Check each line of the records below and collect those holding "local".
+++ Data supplied
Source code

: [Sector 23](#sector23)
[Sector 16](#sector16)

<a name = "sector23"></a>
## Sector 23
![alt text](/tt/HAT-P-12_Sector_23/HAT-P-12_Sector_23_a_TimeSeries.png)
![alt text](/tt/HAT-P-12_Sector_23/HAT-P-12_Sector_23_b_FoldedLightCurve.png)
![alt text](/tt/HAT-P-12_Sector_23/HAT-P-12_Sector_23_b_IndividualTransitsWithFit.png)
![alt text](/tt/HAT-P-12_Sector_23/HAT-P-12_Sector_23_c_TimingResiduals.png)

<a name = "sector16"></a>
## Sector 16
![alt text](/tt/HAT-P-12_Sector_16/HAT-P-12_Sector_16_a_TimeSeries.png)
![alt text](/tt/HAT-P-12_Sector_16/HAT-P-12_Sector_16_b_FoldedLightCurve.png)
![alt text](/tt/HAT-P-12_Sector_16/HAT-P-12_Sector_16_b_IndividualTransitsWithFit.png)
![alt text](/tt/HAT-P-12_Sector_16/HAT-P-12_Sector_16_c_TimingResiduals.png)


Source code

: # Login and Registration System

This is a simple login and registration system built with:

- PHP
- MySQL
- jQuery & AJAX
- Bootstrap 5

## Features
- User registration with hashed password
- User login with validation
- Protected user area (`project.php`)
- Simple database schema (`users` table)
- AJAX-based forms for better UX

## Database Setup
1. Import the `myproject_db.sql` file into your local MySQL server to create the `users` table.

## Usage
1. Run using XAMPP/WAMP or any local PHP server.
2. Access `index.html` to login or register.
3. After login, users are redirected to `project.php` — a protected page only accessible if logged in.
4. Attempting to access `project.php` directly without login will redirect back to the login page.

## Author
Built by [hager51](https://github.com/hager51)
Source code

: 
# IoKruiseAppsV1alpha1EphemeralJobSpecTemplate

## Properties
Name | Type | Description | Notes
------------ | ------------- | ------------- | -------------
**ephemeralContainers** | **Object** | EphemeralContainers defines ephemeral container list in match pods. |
++++++
● Solution to this problem:
1. Import the `myproject_db.sql` file into your local MySQL server to create the `users` table.
1. Run using XAMPP/WAMP or any local PHP server.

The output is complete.